Computational Modeling and Virtual Screening of Small Molecule Inhibitors Targeting BAIAP2 in Medulloblastoma

Tejaswini Tushar Oak

Mentor: Dr. Nagi Ayad, The Ayad Lab, Department of Oncology, Lombardi Comprehensive Cancer Center, Georgetown University Medical Center.

Date/Time: August 22nd, 2025 at 9:15 AM.

Abstract: Medulloblastoma is a highly malignant pediatric brain tumor with limited long-term treatment outcomes due to recurrence and therapy-induced neurotoxicity. BAIAP2 is a key gene overexpressed in medulloblastoma, where it promotes tumor cell migration and invasion through interaction with CDC42, a Rho GTPase involved in cytoskeletal remodeling. BAIAP2 and CDC42 have not been previously characterized and The Ayad Lab was the first one to do it.
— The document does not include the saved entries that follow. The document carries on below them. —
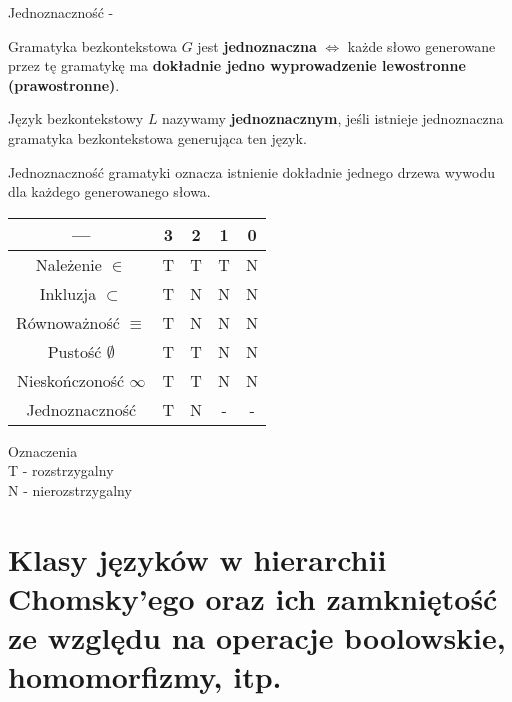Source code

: \documentclass[main.tex]{subfiles}
\begin{document}
    \begin{definition}
        Jednoznaczność -

        Gramatyka bezkontekstowa $G$ jest \textbf{jednoznaczna} $\Leftrightarrow$ każde słowo generowane przez tę gramatykę ma \textbf{dokładnie jedno wyprowadzenie lewostronne (prawostronne)}.

        Język bezkontekstowy $L$ nazywamy \textbf{jednoznacznym}, jeśli istnieje jednoznaczna gramatyka bezkontekstowa generująca ten język.

        Jednoznaczność gramatyki oznacza istnienie dokładnie jednego drzewa wywodu dla każdego generowanego słowa.
    \end{definition}


    \begin{center}
        \begin{tabular}{||c c c c c||}
            \hline
            --- & 3 & 2 & 1 & 0 \\ [0.5ex]
            \hline\hline
            Należenie $\in$ & T & T & T & N \\
            \hline
            Inkluzja $\subset$ & T & N & N & N \\
            \hline
            Równoważność $\equiv$ & T & N & N & N \\
            \hline
            Pustość $\emptyset$ & T & T & N & N \\
            \hline
            Nieskończoność $\infty$ & T & T & N & N \\
            \hline
            Jednoznaczność & T & N & - & - \\ [1ex]
            \hline
        \end{tabular}
    \end{center}

    Oznaczenia\\
    T - rozstrzygalny\\
    N - nierozstrzygalny

    \newpage


    \section{Klasy języków w hierarchii Chomsky’ego oraz ich zamkniętość ze względu na operacje boolowskie, homomorfizmy, itp.}
\end{document}
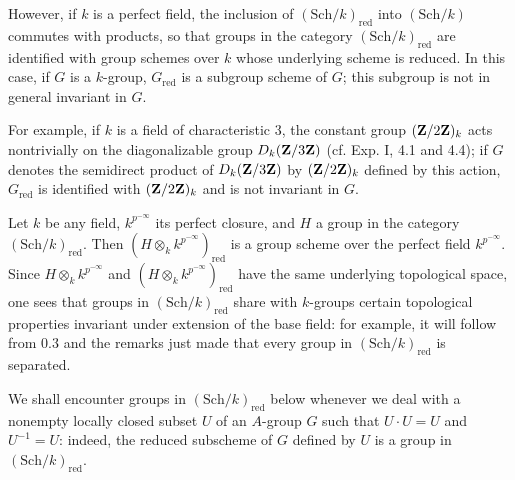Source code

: However, if $k$ is a perfect field, the inclusion of $(\mathrm{Sch}/k)_{\mathrm{red}}$ into $(\mathrm{Sch}/k)$ commutes with products, so that groups in the category $(\mathrm{Sch}/k)_{\mathrm{red}}$ are identified with group schemes over $k$ whose underlying scheme is reduced. In this case, if $G$ is a $k$-group, $G_{\mathrm{red}}$ is a subgroup scheme of $G$; this subgroup is not in general invariant in $G$.

For example, if $k$ is a field of characteristic 3, the constant group $(\ZZ/2\ZZ)_k$ acts nontrivially on the diagonalizable group $D_k(\ZZ/3\ZZ)$ (cf. Exp. I, 4.1 and 4.4); if $G$ denotes the semidirect product of $D_k(\ZZ/3\ZZ)$ by $(\ZZ/2\ZZ)_k$ defined by this action, $G_{\mathrm{red}}$ is identified with $(\ZZ/2\ZZ)_k$ and is not invariant in $G$.

Let $k$ be any field, $k^{p^{-\infty}}$ its perfect closure, and $H$ a group in the category $(\mathrm{Sch}/k)_{\mathrm{red}}$. Then $(H\otimes_kk^{p^{-\infty}})_{\mathrm{red}}$ is a group scheme over the perfect field $k^{p^{-\infty}}$. Since $H\otimes_kk^{p^{-\infty}}$ and $(H\otimes_kk^{p^{-\infty}})_{\mathrm{red}}$ have the same underlying topological space, one sees that groups in $(\mathrm{Sch}/k)_{\mathrm{red}}$ share with $k$-groups certain topological properties invariant under extension of the base field: for example, it will follow from 0.3 and the remarks just made that every group in $(\mathrm{Sch}/k)_{\mathrm{red}}$ is separated.

We shall encounter groups in $(\mathrm{Sch}/k)_{\mathrm{red}}$ below whenever we deal with a nonempty locally closed subset $U$ of an $A$-group $G$ such that $U\cdot U=U$ and $U^{-1}=U$: indeed, the reduced subscheme of $G$ defined by $U$ is a group in $(\mathrm{Sch}/k)_{\mathrm{red}}$.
In this project, I used structure-based virtual screening to identify novel small molecule inhibitors of BAIAP2. The 3D structures of three BAIAP2 domains were used as the receptor for molecular docking simulations with a curated library of candidate ligands. Using AutoDock Vina and Bash scripting, I automated the docking pipeline, including receptor and ligand preparation, high-throughput docking of ~27,000 ligands, and extraction of binding affinities. The top-scoring ligands were visualized using UCSF Chimera to examine predicted binding modes and their potential to disrupt protein-protein interactions. Two small molecules were identified that bind strongly to BAIAP2 and one of them binds strongly to the CRIB-PR domain through which BAIAP2 binds to CDC42. This work provides a computational framework for identifying lead compounds targeting BAIAP2 and lays the groundwork for future cheminformatics-based prioritization or experimental validation. The approach integrates bioinformatics, structural biology, and drug discovery to address a critical therapeutic gap in medulloblastoma.